Barbi Smith est une jeune épouse au foyer désœuvrée qui se laisse entraîner par sa voisine dévergondée dans une descente aux enfers de la luxure dans le Los Angeles de la fin des années 60. Prenant Viva comme pseudonyme (comme dans « Viva la vida ! »), elle goûte au lesbianisme, à la prostitution, au nudisme, à la partouze et à la danse du ventre. Chemin faisant elle rencontre une ronde de personnages hauts en couleurs : une mère-maquerelle, un micheton sur le retour, un coiffeur flamboyant, un play-boy photographe à l'accent français… et creuse l’écart avec son mari qui a du mal à accepter la nouvelle liberté sexuelle de sa femme.
Résumé comme ça, le scénario de Viva évoque évidemment ceux des films de Russ Meyer, Radley Metzger ou Doris Wishman. Mais ces illustres modèles du cinéma-bis ont réalisé le meilleur de leurs bizarreries dans les années 1960 ou 1970, alors quel intérêt y avait-t-il à marcher dans leurs pas 40 ans plus tard ? On comprendrait si Viva y allait franchement avec les scènes de cul ou s’il en retournait tous les clichés pour en subvertir la subversion. Ou encore s’il était un manifeste féministe. Or, il n’en est rien : le film d’Anna Biller est d’une discrétion extrême dans la description du sexe, assume le respect canonique avec lequel il reprend les codes de ses lointains prédécesseurs et n’est pas du tout politique. Et si l’humour, auquel on serait en droit de s’attendre, est bien présent, c’est à dose homéopathique. C’est donc ailleurs qu’il faut aller chercher l’originalité et l’intérêt du film.
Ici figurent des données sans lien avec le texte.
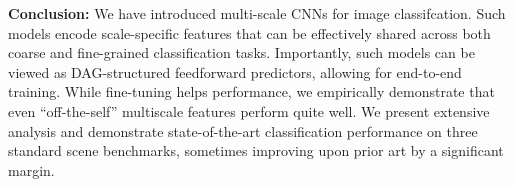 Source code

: \documentclass[10pt,twocolumn,letterpaper]{article}
\begin{document}

{\bf Conclusion:} We have introduced multi-scale CNNs for image classifcation. Such models encode scale-specific features that can be effectively shared across both coarse and fine-grained classification tasks. Importantly, such models can be viewed as DAG-structured feedforward predictors, allowing for end-to-end training. While fine-tuning helps performance, we empirically demonstrate that even ``off-the-self'' multiscale features perform quite well. We present extensive analysis and demonstrate state-of-the-art classification performance on three standard scene benchmarks, sometimes improving upon prior art by a significant margin. 
{\small


}
\end{document}
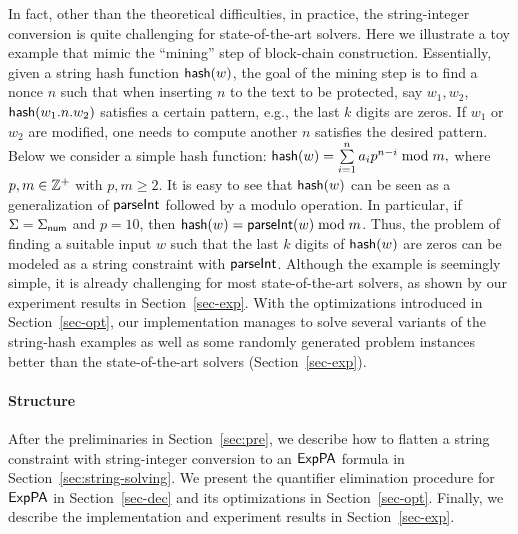 In fact, other than the theoretical difficulties, in practice, the string-integer conversion is quite challenging for state-of-the-art solvers. 
Here we illustrate a toy example that mimic the ``mining'' step of block-chain construction. 
Essentially, given a string hash function ${\sf hash}(w)$, the goal of the mining step is to find a nonce $n$ such that when inserting $n$ to the text to be protected, say $w_1,w_2$, ${\sf hash}(w_1.n.w_2)$ satisfies a certain pattern, e.g., the last $k$ digits are zeros. 
If $w_1$ or $w_2$ are modified, one needs to compute another $n$ satisfies the desired pattern.
Below we consider a simple hash function:
${\sf hash}(w) = \sum \limits_{i = 1}^n a_i p^{n-i} \bmod m,$
where $p, m \in \mathbb{Z}^+$ with $p, m \ge 2$. 
It is easy to see that ${\sf hash}(w)$ can be seen as a generalization of $\textsf{parseInt}$ followed by a modulo operation. 
In particular, if $\Sigma = \Sigma_{\sf num}$ and $p = 10$, then ${\sf hash}(w) = \textsf{parseInt}(w) \bmod m$. Thus, the problem of finding a suitable input $w$ such that the last $k$ digits of ${\sf hash}(w)$ are zeros can be modeled as a string constraint with $\textsf{parseInt}$. Although the example is seemingly simple, it is already challenging for most state-of-the-art solvers, as shown by our experiment results in Section~\ref{sec-exp}. 
With the optimizations introduced in Section~\ref{sec-opt}, 
our implementation manages to solve several variants of the string-hash examples as well as some randomly generated problem instances better than the state-of-the-art solvers (Section~\ref{sec-exp}). 
 
\paragraph*{Structure}
After the preliminaries in Section~\ref{sec:pre}, we describe how to flatten a string constraint with string-integer conversion to an ${\sf ExpPA}$ formula in Section~\ref{sec:string-solving}. We present the quantifier elimination procedure for ${\sf ExpPA}$ in Section~\ref{sec-dec} and its optimizations in Section~\ref{sec-opt}. Finally, we describe the implementation and experiment results in Section~\ref{sec-exp}.


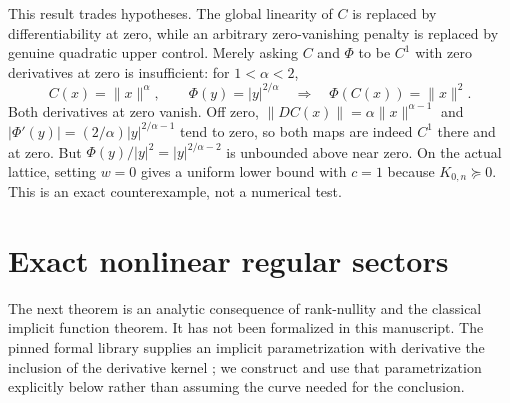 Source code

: \documentclass[11pt]{article}
\begin{document}
This result trades hypotheses. The global linearity of $C$ is replaced by
differentiability at zero, while an arbitrary zero-vanishing penalty is
replaced by genuine quadratic upper control. Merely asking $C$ and $\Phi$
to be $C^1$ with zero derivatives at zero is insufficient: for $1<\alpha<2$,
\[
 C(x)=\|x\|^\alpha,\qquad \Phi(y)=|y|^{2/\alpha}
 \quad\Longrightarrow\quad \Phi(C(x))=\|x\|^2.
\]
Both derivatives at zero vanish. Off zero,
$\|DC(x)\|=\alpha\|x\|^{\alpha-1}$ and
$|\Phi'(y)|=(2/\alpha)|y|^{2/\alpha-1}$ tend to zero, so both maps are indeed
$C^1$ there and at zero. But
$\Phi(y)/|y|^2=|y|^{2/\alpha-2}$ is unbounded above near zero. On the actual
lattice, setting $w=0$ gives a uniform lower bound with $c=1$ because
$K_{0,n}\succeq0$. This is an exact counterexample, not a numerical test.

\section{Exact nonlinear regular sectors}\label{sec:nonlinear-sector}
The next theorem is an analytic consequence of rank-nullity and the classical
implicit function theorem. It has not been formalized in this manuscript.
The pinned formal library supplies an implicit parametrization with derivative
the inclusion of the derivative kernel \cite{mathlib-implicit}; we construct
and use that parametrization explicitly below rather than assuming the curve
needed for the conclusion.
\end{document}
Il semble bien en effet que l’originalité de Viva soit dans le genre même du film qu’il est : faussement présenté comme une fiction qui serait une comédie, une Sexploitation ou un pastiche, le film est plutôt à classer dans le genre du film d’art et serait plus à sa place en projection dans une salle du MoMA, de la Tate Modern ou du Centre Pompidou que dans celle d’un cinéma commercial. Anna Biller, qui a écrit, réalisé, monté et produit Viva et qui s’est aussi occupée du casting, des décors, des costumes et s’en est attribuée le rôle-titre (rien que çà !), en a donc fait une œuvre entièrement personnelle : une œuvre d’art contemporaine bien plus qu’un film au sens habituel du terme.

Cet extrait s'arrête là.